Indeed, firms are selling relationship as if it were a product, manipulating people into believing that individuals can form deep, meaningful and emotionally satisfying relationships with firms. The examples above are just a few mundane illustrations. Alas, firms are using these kinds of manipulations in other, more serious, contexts.

For example, online payday lenders frequently frame their messages around an offer to “help.” “‘We Help’ is our simple mantra”, “Call us on 1300 WE HELP”, “know that you’ll be welcomed at [payday lender] and treated with the same respect and care that we would a dear friend in need” are just a few examples. Lenders also use social media platforms to post content depicting their firm as fun, helpful, and always available—the virtues of a human friend. Individuals will find this content intermingled on their feeds with posts from family and friends.

Another example is real estate agencies. The real estate market involves complicated transactions that are stressful and risky. This provides the perfect setting for a real estate company to claim to be the client’s “protector,” promising to stand by them “every step of the way.” In a specific ad we came across, a woman of color was being embraced by a white man and “watched over” by a white woman (the realtor). Overall, the ad implies that the (female, non-white) client will be shielded and guided by the firm as she carries out her real estate transaction.

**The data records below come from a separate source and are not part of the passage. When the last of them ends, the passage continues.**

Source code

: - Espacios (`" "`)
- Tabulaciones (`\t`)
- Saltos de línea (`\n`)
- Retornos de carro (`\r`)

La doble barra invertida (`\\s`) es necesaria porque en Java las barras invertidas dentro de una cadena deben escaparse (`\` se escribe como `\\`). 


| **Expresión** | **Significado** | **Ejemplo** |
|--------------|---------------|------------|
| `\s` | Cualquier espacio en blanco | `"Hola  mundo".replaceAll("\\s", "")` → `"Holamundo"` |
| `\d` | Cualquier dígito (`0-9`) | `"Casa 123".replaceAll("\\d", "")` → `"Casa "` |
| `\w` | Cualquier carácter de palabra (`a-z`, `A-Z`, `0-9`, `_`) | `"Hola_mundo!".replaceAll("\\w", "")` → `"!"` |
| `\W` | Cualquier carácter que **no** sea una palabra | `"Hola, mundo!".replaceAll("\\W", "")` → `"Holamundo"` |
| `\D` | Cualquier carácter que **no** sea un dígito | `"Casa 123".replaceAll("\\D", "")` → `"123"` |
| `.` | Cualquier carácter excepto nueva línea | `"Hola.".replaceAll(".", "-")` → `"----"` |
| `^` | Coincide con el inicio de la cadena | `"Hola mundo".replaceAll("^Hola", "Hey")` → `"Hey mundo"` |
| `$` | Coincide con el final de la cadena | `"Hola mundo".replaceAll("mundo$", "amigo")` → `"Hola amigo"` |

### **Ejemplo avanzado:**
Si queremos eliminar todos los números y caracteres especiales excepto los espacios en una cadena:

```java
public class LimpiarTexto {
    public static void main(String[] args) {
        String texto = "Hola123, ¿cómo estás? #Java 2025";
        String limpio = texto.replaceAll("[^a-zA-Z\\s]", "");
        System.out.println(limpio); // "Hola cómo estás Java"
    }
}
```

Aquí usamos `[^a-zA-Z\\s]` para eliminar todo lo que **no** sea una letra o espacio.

The loneliness epidemic can cause people to crave deep relationships. Firms realize that and frame their communications with consumers accordingly. In so doing, businesses lead consumers to believe, or at least imagine, that their (commercial/exchange) relationship with a firm can somehow fulfill their (communal/social) relationship craving. But firms are not people, and they are not capable of love or true friendship. As the New York Times cautions its readers, “Sorry, but your favorite company can’t be your friend”.

By luring consumers to believe they can form deep and intimate relationships with firms, consumers are led to lower their guards, to be forgiving of firms that misstep, and to behave in a less self-interested, more firm-regarding way. The emotional marketing literature suggests that firms that succeed in securing emotionally committed customers generate higher returns. This makes sense. Emotionally invested consumers will continue “purchasing even when there are good reasons to switch. This is a loyalty that will lead someone to keep their accounts with Wells Fargo despite it repeatedly getting fined, to get the new Samsung Galaxy even after the 7 was recalled, or to buy a VW in the face of the emissions test scandal” (see here).

Business-to-consumer contracts should reflect market norms and exchange relationships. Strategies that market and sell these exchanges as if they were social and intimate relationships are manipulative. Such strategies harm not only consumers, but honest competitors and society at large. The article thus offers avenues for addressing the relationship as product phenomenon legally. In particular, it suggests rethinking the puffery doctrine and exploring the possibilities for treating such marketing and selling techniques as deceptive or unfair trade practices.

This guest blog post is based on Shmuel I. Becher & Sarah Dadush, Relationship as Product: Transacting in the Age of Loneliness.